The book of Jeremiah introduces another covenant that fulfills and supersedes all previous covenants. The New Covenant is first given to Israel and ultimately to all mankind. In this covenant, God promises to forgive sin and open up a whole new relationship with people that is marked by deep acceptance and intimacy. This relationship is not brought about by keeping the rules, but by the work of God alone. The book of Isaiah speaks of a man who has no family but will have offspring (Isaiah 53:8-10). How is this possible? The man the prophet speaks about is Jesus the Messiah, and it is Jesus who sheds his blood to make the New Covenant possible. He fulfills the law of Moses (Matthew 5:17) by perfectly obeying God’s commandments and living the life that we could not live. And we find in the New Testament that the promises of offspring in the Old Testament covenants are finally and fully fulfilled in Jesus. It is ultimately Jesus who the covenants were promising when they promised offspring.

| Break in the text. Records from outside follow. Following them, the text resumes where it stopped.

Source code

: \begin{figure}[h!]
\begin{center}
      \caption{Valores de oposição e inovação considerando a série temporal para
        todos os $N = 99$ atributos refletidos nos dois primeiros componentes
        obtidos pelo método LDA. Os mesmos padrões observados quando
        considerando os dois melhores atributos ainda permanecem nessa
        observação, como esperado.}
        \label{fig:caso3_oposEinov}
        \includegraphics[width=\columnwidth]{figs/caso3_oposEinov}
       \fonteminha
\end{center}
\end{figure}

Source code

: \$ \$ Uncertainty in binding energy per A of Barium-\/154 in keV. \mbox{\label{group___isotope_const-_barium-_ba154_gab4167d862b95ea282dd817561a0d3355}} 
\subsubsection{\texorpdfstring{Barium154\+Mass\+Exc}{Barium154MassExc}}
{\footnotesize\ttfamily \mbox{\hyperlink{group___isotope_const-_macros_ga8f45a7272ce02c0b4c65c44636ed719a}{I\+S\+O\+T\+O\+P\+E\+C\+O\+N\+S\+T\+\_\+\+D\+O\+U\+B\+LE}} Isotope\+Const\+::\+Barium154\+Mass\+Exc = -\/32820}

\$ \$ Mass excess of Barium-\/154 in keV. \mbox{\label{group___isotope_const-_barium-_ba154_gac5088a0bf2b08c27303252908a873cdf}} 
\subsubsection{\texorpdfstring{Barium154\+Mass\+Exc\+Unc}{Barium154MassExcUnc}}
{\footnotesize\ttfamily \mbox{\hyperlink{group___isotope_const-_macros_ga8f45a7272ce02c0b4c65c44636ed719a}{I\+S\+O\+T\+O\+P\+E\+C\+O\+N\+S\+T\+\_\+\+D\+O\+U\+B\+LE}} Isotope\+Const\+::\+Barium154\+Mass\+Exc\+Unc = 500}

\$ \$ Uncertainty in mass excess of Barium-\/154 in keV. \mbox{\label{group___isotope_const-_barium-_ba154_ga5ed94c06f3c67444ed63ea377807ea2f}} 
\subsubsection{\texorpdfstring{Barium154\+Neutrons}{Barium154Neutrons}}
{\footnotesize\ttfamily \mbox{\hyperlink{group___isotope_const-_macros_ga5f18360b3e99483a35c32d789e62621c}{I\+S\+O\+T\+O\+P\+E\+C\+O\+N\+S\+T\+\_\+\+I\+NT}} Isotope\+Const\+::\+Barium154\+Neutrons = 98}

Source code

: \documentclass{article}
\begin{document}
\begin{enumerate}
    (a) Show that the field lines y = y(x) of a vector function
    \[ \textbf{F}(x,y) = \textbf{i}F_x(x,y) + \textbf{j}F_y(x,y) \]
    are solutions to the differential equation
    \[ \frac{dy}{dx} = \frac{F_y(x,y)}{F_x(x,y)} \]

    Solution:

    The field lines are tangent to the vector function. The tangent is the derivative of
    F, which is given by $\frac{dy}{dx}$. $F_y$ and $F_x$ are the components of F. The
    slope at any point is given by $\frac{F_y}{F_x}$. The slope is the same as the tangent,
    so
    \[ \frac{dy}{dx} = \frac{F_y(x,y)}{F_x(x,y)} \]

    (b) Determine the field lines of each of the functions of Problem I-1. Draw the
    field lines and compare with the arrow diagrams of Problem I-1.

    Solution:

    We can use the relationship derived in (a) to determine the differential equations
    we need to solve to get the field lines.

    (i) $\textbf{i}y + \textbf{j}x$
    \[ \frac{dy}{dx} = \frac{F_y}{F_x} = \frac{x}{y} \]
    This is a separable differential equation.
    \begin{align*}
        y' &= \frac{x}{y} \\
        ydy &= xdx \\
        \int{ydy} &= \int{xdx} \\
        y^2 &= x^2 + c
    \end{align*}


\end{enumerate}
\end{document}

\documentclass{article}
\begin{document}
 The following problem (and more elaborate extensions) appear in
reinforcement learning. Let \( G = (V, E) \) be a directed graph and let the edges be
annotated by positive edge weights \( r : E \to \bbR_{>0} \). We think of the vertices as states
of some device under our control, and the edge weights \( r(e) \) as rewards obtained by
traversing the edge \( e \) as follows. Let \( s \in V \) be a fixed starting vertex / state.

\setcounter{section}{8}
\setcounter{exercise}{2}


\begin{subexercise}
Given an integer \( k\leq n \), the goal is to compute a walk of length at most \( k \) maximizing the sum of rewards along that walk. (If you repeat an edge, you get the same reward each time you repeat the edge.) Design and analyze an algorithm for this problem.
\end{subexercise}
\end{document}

Now the promises were made to Abraham and to his offspring. It does not say, "And to offsprings," referring to many, but referring to one, ‘And to your offspring,’ who is Christ. (Galatians 3:16)
And it is no longer physical offspring that make up the covenant people of God, but the Church.
And if you are Christ's, then you are Abraham's offspring, heirs according to promise. (Galatians 3:29)
Marriage and children are no longer necessary to continue God’s work in creating a covenant people as it was in the Old Testament. The implications of these truths for the single life are many:
It means that we are all children of God’s promise and that all the blessings of God fall on us. It means that our season (or life) of singleness are not an indication of God’s curse upon us. In fact, the apostle Paul tells us something incredible: singleness is a good thing (1 Corinthians 7). Christianity is the only religion that affirms both marriage and singleness as good. That is because the gospel says we are already blessed and already have everything we need because of what Christ has done for us.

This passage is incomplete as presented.